Yes, Land Rover has included an active safety feature for driving through water. Impressive to say the least. Adaptive cruise control is a standard on the HSE and higher trim models, but even the base is packed with plenty to keep both driver and occupants safe, earning it a score of 7 out of 10.
Typically, this an area where vehicles that excel at everything else score low, but such is not the case with the new Defender. With the 90 starting at just over $46,000 and $50,000 for the 110, it is a bit more expensive than the entry level Jeep Wrangler Rubicon and Ford Bronco, but it is still much less than the Toyota Land Cruiser or a Mercedes-Benz G-Wagon. To get all of the good off-road bits and P400 powertrain it does push that number a bit higher, as my middle of the pack SE trim Defender 110 specced out to about $71,000.
That said, it is a lot of vehicle for seventy thousand dollars, between its off-road tech, advanced motor, plush interior, and superb on and off-road manners. I would advise buyers who plan to off-road their Defender to look into this spec, as it is the perfect balance of utility and luxury. Whether or not the air ride suspension and advanced drivetrain will remain reliable are to be determined, but I am only scoring the Defender on how it leaves the show room for new buyers, and due to its capability, wide range of customization, and various trim levels, it earns a score of 8/10.
Editors Influence 10/10
When I found out Land Rover was revamping the Defender I was both ecstatic and nervous. Ecstatic because we were getting a new Defender. Nervous because I worried Land Rover would make it too soft. I feared the new model might not live up to the “Defender” name . . . a cult off-road classic. Luckily, it did not disappoint, in fact, the new Defender exceeded my expectations in every single way. Despite being a unibody with independent suspension, it can hang with the best of the best off-road.
I would be hard-pressed to believe that the new Bronco or Wrangler Rubicon could do any better in stock form (possibly another comparison for the summer?). While its traction control system works fabulously, I really appreciate that Land Rover included a mechanical rear locker for extra tricky bits. Then there are the on-road manners, handling is more akin to a sport SUV than a true off-road vehicle, which seems bizarre at first, but once you get used to it, getting to the trail becomes almost as much fun as being on it. The interior is the perfect balance of expensive date night to being covered in mud, and safety equipment and tech wrap up the rest of the package.
Despite being a diehard Land Cruiser enthusiast, I have always found Land Rovers to have a bit of character and charm that Cruisers lack. The new Defender showcases that perfectly. I love that you can still get it with steel off road wheels, little details like that highlight how much work Land Rover has put into making sure the Defender hasn’t forgotten its roots.
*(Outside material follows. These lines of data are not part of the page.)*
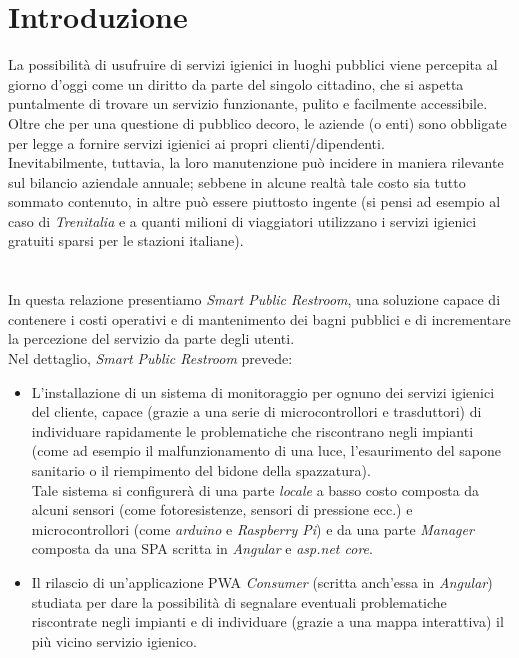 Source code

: \documentclass[12pt]{article}
\begin{document}
\section{Introduzione}
La possibilità di usufruire di servizi igienici in luoghi pubblici viene percepita al giorno d'oggi come un diritto da parte del singolo cittadino, che si aspetta puntalmente di trovare un servizio funzionante, pulito e facilmente accessibile.\\
Oltre che per una questione di pubblico decoro, le aziende (o enti) sono obbligate per legge\cite{articolo1} a fornire servizi igienici ai propri clienti/dipendenti.\\
Inevitabilmente, tuttavia, la loro manutenzione può incidere in maniera rilevante sul bilancio aziendale annuale; sebbene in alcune realtà tale costo sia tutto sommato contenuto, in altre può essere piuttosto ingente (si pensi ad esempio al caso di \textit{Trenitalia} e a quanti milioni di viaggiatori utilizzano i servizi igienici gratuiti sparsi per le stazioni italiane).\\
\\\\
In questa relazione presentiamo \textit{Smart Public Restroom}, una soluzione capace di contenere i costi operativi e di mantenimento dei bagni pubblici e di incrementare la percezione del servizio da parte degli utenti.\\
Nel dettaglio, \textit{Smart Public Restroom} prevede:
\begin{itemize}
	\item L'installazione di un sistema di monitoraggio per ognuno dei servizi igienici del cliente, capace (grazie a una serie di microcontrollori e trasduttori) di individuare rapidamente le problematiche che riscontrano negli impianti (come ad esempio il malfunzionamento di una luce, l'esaurimento del sapone sanitario o il riempimento del bidone della spazzatura).\\
	Tale sistema si configurerà di una parte \textit{locale} a basso costo composta da alcuni sensori (come fotoresistenze, sensori di pressione ecc.) e microcontrollori (come \textit{arduino} e \textit{Raspberry Pi}) e da una parte \textit{Manager} composta da una SPA scritta in \textit{Angular} e \textit{asp.net core}.
	\item Il rilascio di un'applicazione PWA \textit{Consumer} (scritta anch'essa in \textit{Angular}) studiata per dare la possibilità di segnalare eventuali problematiche riscontrate negli impianti e di individuare (grazie a una mappa interattiva) il più vicino servizio igienico.\\
\end{itemize}
\end{document}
It’s fun to drive even if you’re simply going to the store to get bread, and for me that is the ultimate test of if a vehicle is truly fun. This is the first vehicle I have scored at a 10/10 for editor’s influence … not that it needs the points, it’s just that good. If lucky enough to be behind the wheel of the Defender, you will likely have a s***-eating grin on your face (or should I say “mud-eating grin”) and to me, that’s what vehicles are all about. Hopefully, the Defender’s here to stay.